Cedar County Democratic Party Chairman Larry Hodgden said he is eager for Mrs. Clinton to come forward and reveal her agenda, which he said remains a secret.

“We know what she’s done in the past, but elections for president are about the future and we need to know what Hillary Clinton wants to bring to the contest, what issues she is gong to work hard for and whether they are issues that the progressives like me feel need to be addressed,” he said. “Is she going to stand up to Wall Street, is she going to stand up to the big banks and do something about the rising inequality in this nation?”

As other potential Democratic contenders jockey for position this year, Mrs. Clinton has provided only vague references to adopting a more liberal agenda by using catchphrases such as “income inequality.”

She has skirted questions about her exclusive use of private email for official business as secretary of state, saying she did because it was convenient to mingle personal and official communications. She also has kept quiet about revelations that the Clinton Foundation pocketed foreign donations while she was secretary of state and a federal cronyism scandal that involved her brother, Anthony Rodham, and two of her close political allies, current Virginia Gov. Terry McAuliffe and former Pennsylvania Gov. Edward G. Rendell.

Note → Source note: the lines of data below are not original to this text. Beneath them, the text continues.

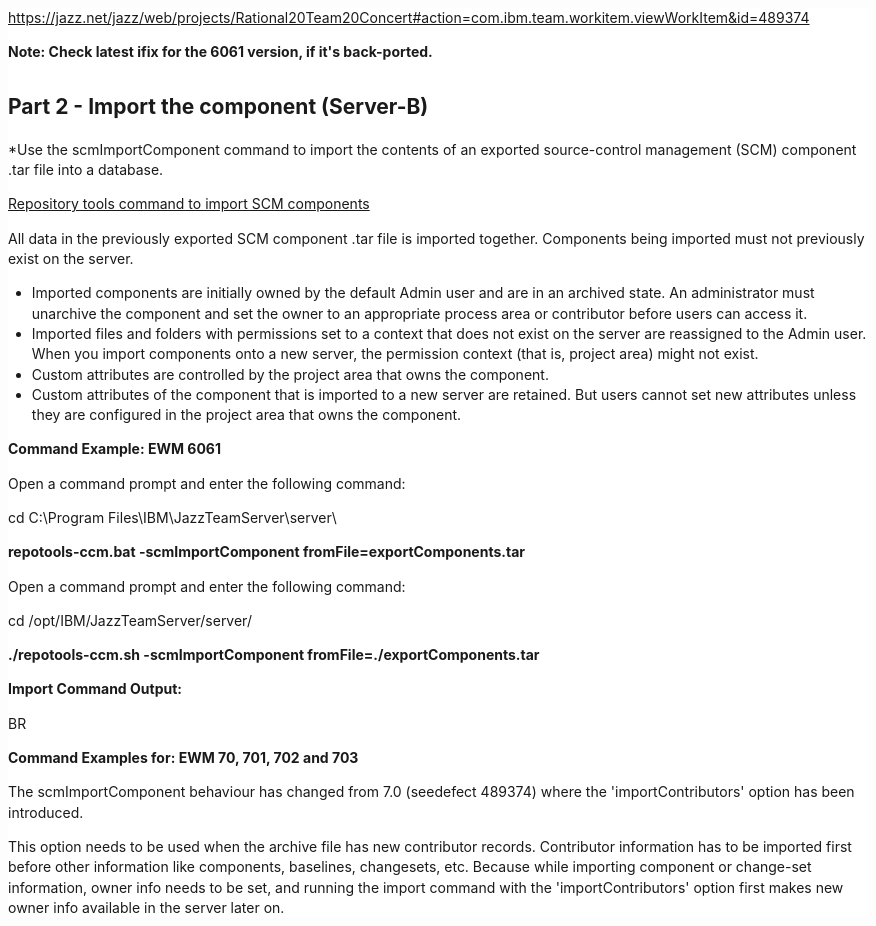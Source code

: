 <https://jazz.net/jazz/web/projects/Rational20Team20Concert#action=com.ibm.team.workitem.viewWorkItem&id=489374>

**Note: Check latest ifix for the 6061 version, if it's back-ported.**

## Part 2 - Import the component (Server-B)

\*Use the scmImportComponent command to import the contents of an
exported source-control management (SCM) component .tar file into a
database.

[Repository tools command to import SCM
components](https://www.ibm.com/support/knowledgecenter/SSYMRC_6.0.6.1/com.ibm.jazz.install.doc/topics/r_scmImportComponent.html)

All data in the previously exported SCM component .tar file is imported
together. Components being imported must not previously exist on the
server.

-   Imported components are initially owned by the default Admin user
    and are in an archived state. An administrator must unarchive the
    component and set the owner to an appropriate process area or
    contributor before users can access it.
-   Imported files and folders with permissions set to a context that
    does not exist on the server are reassigned to the Admin user. When
    you import components onto a new server, the permission context
    (that is, project area) might not exist.
-   Custom attributes are controlled by the project area that owns the
    component.
-   Custom attributes of the component that is imported to a new server
    are retained. But users cannot set new attributes unless they are
    configured in the project area that owns the component.

**Command Example: EWM 6061**

Open a command prompt and enter the following command:

cd C:\Program Files\IBM\JazzTeamServer\server\\

**repotools-ccm.bat -scmImportComponent fromFile=exportComponents.tar**

Open a command prompt and enter the following command:

cd /opt/IBM/JazzTeamServer/server/

**./repotools-ccm.sh -scmImportComponent
fromFile=./exportComponents.tar**

**Import Command Output:**

BR

**Command Examples for: EWM 70, 701, 702 and 703**

The scmImportComponent behaviour has changed from 7.0 (seedefect 489374)
where the 'importContributors' option has been introduced.

This option needs to be used when the archive file has new contributor
records. Contributor information has to be imported first before other
information like components, baselines, changesets, etc. Because while
importing component or change-set information, owner info needs to be
set, and running the import command with the 'importContributors' option
first makes new owner info available in the server later on.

The controversies likely forced Mrs. Clinton to delay the announcement of her presidential run, according to Democratic strategists.

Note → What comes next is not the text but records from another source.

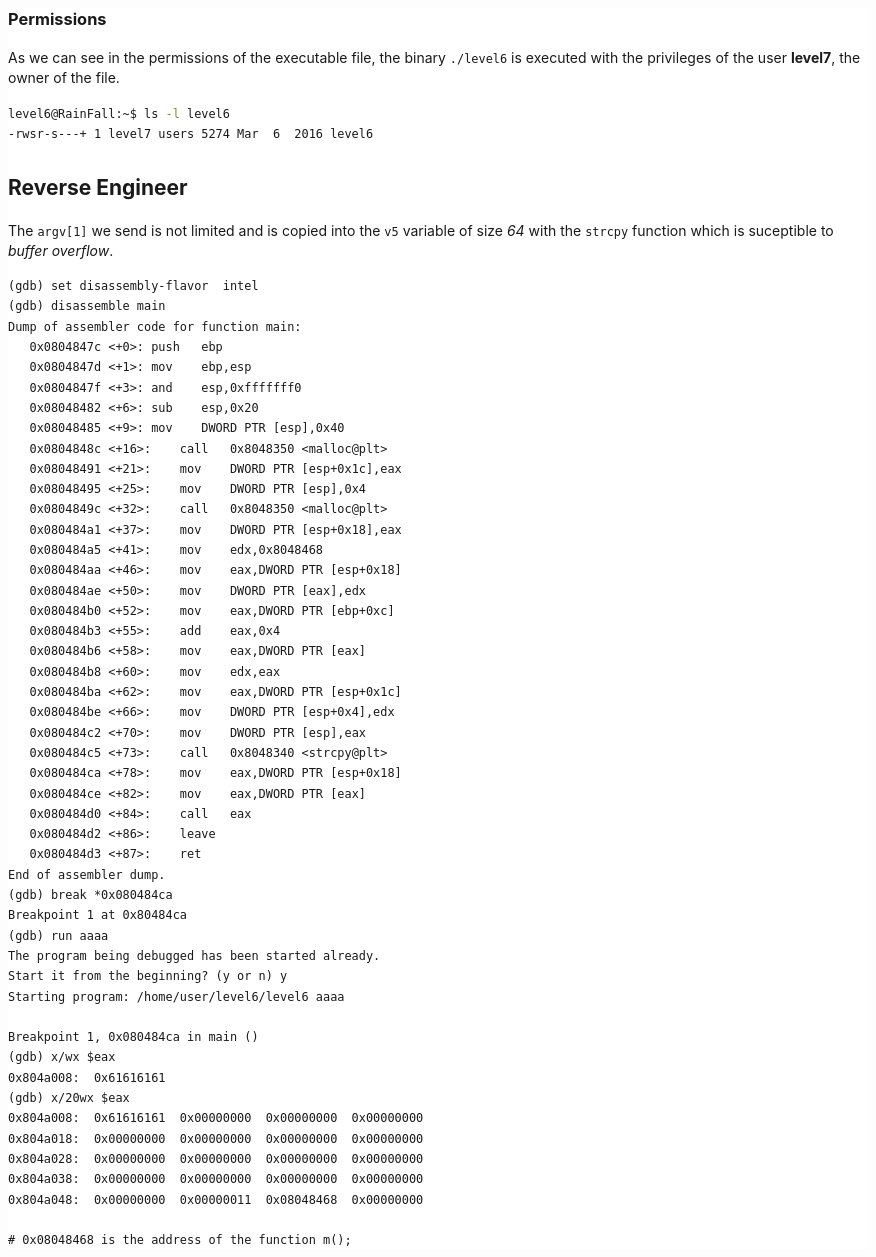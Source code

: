 ### Permissions
As we can see in the permissions of the executable file, the binary `./level6` is executed with the privileges of the user **level7**, the owner of the file.
```bash
level6@RainFall:~$ ls -l level6 
-rwsr-s---+ 1 level7 users 5274 Mar  6  2016 level6
```

## Reverse Engineer

The `argv[1]` we send is not limited and is copied into the `v5` variable of size *64* with the `strcpy` function which is suceptible to *buffer overflow*.

```
(gdb) set disassembly-flavor  intel 
(gdb) disassemble main
Dump of assembler code for function main:
   0x0804847c <+0>:	push   ebp
   0x0804847d <+1>:	mov    ebp,esp
   0x0804847f <+3>:	and    esp,0xfffffff0
   0x08048482 <+6>:	sub    esp,0x20
   0x08048485 <+9>:	mov    DWORD PTR [esp],0x40
   0x0804848c <+16>:	call   0x8048350 <malloc@plt>
   0x08048491 <+21>:	mov    DWORD PTR [esp+0x1c],eax
   0x08048495 <+25>:	mov    DWORD PTR [esp],0x4
   0x0804849c <+32>:	call   0x8048350 <malloc@plt>
   0x080484a1 <+37>:	mov    DWORD PTR [esp+0x18],eax
   0x080484a5 <+41>:	mov    edx,0x8048468
   0x080484aa <+46>:	mov    eax,DWORD PTR [esp+0x18]
   0x080484ae <+50>:	mov    DWORD PTR [eax],edx
   0x080484b0 <+52>:	mov    eax,DWORD PTR [ebp+0xc]
   0x080484b3 <+55>:	add    eax,0x4
   0x080484b6 <+58>:	mov    eax,DWORD PTR [eax]
   0x080484b8 <+60>:	mov    edx,eax
   0x080484ba <+62>:	mov    eax,DWORD PTR [esp+0x1c]
   0x080484be <+66>:	mov    DWORD PTR [esp+0x4],edx
   0x080484c2 <+70>:	mov    DWORD PTR [esp],eax
   0x080484c5 <+73>:	call   0x8048340 <strcpy@plt>
   0x080484ca <+78>:	mov    eax,DWORD PTR [esp+0x18]
   0x080484ce <+82>:	mov    eax,DWORD PTR [eax]
   0x080484d0 <+84>:	call   eax
   0x080484d2 <+86>:	leave  
   0x080484d3 <+87>:	ret    
End of assembler dump.
(gdb) break *0x080484ca
Breakpoint 1 at 0x80484ca
(gdb) run aaaa
The program being debugged has been started already.
Start it from the beginning? (y or n) y
Starting program: /home/user/level6/level6 aaaa

Breakpoint 1, 0x080484ca in main ()
(gdb) x/wx $eax
0x804a008:	0x61616161
(gdb) x/20wx $eax
0x804a008:	0x61616161	0x00000000	0x00000000	0x00000000
0x804a018:	0x00000000	0x00000000	0x00000000	0x00000000
0x804a028:	0x00000000	0x00000000	0x00000000	0x00000000
0x804a038:	0x00000000	0x00000000	0x00000000	0x00000000
0x804a048:	0x00000000	0x00000011	0x08048468	0x00000000

# 0x08048468 is the address of the function m();
```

Still, her absence from the campaign trail runs the risk of emboldening her rivals.

Former Maryland Gov. Martin O’Malley, who has aggressively laid the groundwork in Iowa and New Hampshire for a presidential run, took a jab Sunday at Mrs. Clinton and likely Republican contender Jeb Bush, a former Florida governor, saying the presidency isn’t a “crown to be passed between two families.”

It was the first sign that Mrs. Clinton could face another brutal primary race as she did in 2008 against Mr. Obama.

“I think she will have to get out [and campaign] soon,” said Susie Drish, Democratic Party chairwoman of Jefferson County, Iowa. “Give us something to get excited about. It’s like when you tell a little kid Christmas is coming. OK, when is Christmas coming?”

Mr. Hodgden said the Feb. 1 Iowa caucuses appear to be Mrs. Clinton’s to lose, but she needs to fight for a victory.

“It’s all up to Hillary, and it’s up to how they all campaign and reach out to Iowans and the message they want to bring to us,” Mr. Hodgden said.

In New Hampshire, home of the second nominating contest and the nation’s first primary election, the party activists mostly agreed with Mrs. Clinton’s take-it-slow strategy and said they were ready to wait as long as it takes for her to shift into campaign mode.

“She is so well-known that it doesn’t matter,” said Bert Weiss, New Hampshire Democratic Party town chairman for Chatham. “It would be stupid for her to get out there and say something stupid.”

Robby Mook, who is expected to be Mrs. Clinton’s campaign manager, was visiting New Hampshire on Monday and Tuesday and planning to travel to Iowa on Wednesday and Thursday for meetings with party officials and activists, Democrats familiar with the plans said. The people were not authorized to speak publicly about internal planning.

The New Hampshire meetings will coincide with Mr. O’Malley’s visit. Mr. O’Malley and former Sen. Jim Webb of Virginia, another potential Democratic candidate, are scheduled to visit Iowa in April.

Mr. Mook will be joined by Marlon Marshall, who is expected to play a senior role in Mrs. Clinton’s campaign. Democrats said the trips were not tied to an announcement but would allow for meetings with key stakeholders in labor and Democratic politics. The visits were reported by WMUR, a TV station in Manchester, New Hampshire, and The Des Moines Register.

In New Hampshire, Mr. Mook and Mr. Marshall were visiting Concord and Manchester and planned to stay at the homes of Clinton supporters. In Iowa, they were meeting with Democrats in Des Moines, Cedar Rapids and Iowa City.

“There’s no reason for them to come except for the fact that they are interested in Iowa, they’re going to be interested in Iowa and they’re going to make a big commitment,” said Tyler Olson, a former Iowa Democratic Party chairman.

This article is based in part on wire service reports.